Thursday 29 August 2019

Cold Hard Facts

*TRIGGER WARNING for this blog's content about self-harm and suicide*

I can't think of a snappy way to start this blog off so let's go for the cold, hard facts. Last Tuesday I took an overdose.

My mental health has been getting worse and worse since the early months of the year and most bizarrely with no clear trigger. Slowly the things I enjoy have been slipping away, even the recent airshow - normally my 4 favourite days of the year - went past in a fuzz of misery and despair.

Despair seems like a very dramatic word and it's not an emotion I've really felt before (aside from the comical despairing at the dog/bunnies' behaviours) until now. I really wouldn't reccomend trying it at home kids, it's a truly horrid feeling of your emotions and thoughts becoming so desperate you feel like your head will explode with the pressure.
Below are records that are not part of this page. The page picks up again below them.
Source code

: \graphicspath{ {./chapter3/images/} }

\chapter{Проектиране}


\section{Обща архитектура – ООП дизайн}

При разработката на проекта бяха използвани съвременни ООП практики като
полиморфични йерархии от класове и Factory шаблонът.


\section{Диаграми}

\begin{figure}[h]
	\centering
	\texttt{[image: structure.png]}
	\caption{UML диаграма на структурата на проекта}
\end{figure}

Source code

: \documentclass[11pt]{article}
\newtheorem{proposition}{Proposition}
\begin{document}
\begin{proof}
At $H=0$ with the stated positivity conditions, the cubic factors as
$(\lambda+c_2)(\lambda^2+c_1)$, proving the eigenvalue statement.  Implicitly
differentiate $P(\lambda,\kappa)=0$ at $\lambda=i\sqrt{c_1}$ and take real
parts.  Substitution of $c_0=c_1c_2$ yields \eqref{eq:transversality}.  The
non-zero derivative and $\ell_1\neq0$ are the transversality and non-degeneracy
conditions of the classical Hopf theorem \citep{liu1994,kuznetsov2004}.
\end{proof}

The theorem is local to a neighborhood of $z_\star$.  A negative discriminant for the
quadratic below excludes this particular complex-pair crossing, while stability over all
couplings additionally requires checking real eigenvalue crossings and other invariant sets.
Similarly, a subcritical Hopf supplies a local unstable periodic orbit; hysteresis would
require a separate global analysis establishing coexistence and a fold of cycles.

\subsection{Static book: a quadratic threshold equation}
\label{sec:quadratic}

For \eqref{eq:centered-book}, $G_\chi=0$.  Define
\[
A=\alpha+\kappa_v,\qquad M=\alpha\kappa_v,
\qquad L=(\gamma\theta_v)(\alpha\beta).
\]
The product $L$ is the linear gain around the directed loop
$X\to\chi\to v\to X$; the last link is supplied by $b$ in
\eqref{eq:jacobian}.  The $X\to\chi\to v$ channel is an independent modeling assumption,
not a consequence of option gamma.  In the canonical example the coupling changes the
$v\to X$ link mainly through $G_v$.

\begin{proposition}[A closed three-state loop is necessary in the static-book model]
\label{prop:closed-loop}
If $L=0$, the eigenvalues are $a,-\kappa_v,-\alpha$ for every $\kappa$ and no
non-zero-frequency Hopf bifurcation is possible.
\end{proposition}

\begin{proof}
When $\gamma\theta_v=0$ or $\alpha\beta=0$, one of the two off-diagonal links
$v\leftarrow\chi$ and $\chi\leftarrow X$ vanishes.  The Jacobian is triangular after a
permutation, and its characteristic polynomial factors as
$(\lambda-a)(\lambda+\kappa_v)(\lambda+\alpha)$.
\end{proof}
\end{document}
I think what's made the situation harder than other previous low patches (which now seem far more bearable all of a sudden) is that there really has been no trigger or cause. I was really enjoying work, getting stuck in to studying my Wicca, getting plenty of walking in, I'd just lost 4 stone, Esme is still being her grumpy self and Eos has joined the family with her crazy border collie energy. But something just wasn't and isn't right. Until last week I'd barely made it to work for more than 1/2 days a week. Because I was at home all the time the exercise has gone out the window along with the strictness of my diet - I've put around 3 kilos back on since the start of the year. Add to that money worries from the lack of working and it was becoming the perfect storm.

So last Tuesday I'd had a build up of feeling utterly hopeless and miserable. So much so that I'd actually been up the previous night writing a goodbye note to my loved ones 'just in case' it all became too much. The final nail in the coffin was finding out that there was no more work for me meaning that I was now completely financially stuffed.

I left work choking back tears as I made my way to town for my regular counselling appointment. Although rather than my normal pre-session milkshake this time I went for vodka and ibuprofen. I guess I just wanted to black out, to pretend that this wasn't happening, to shut my head up and send my worries packing just for a minute. I didn't manage to knock too much back, my conditioned politeness saved the day as I didn't want to be late for my counselling appointment. The upshot was that I didn't take enough in to need the hospital, in fact the ibuprofen probably saved me an epic neat-vodka induced hangover.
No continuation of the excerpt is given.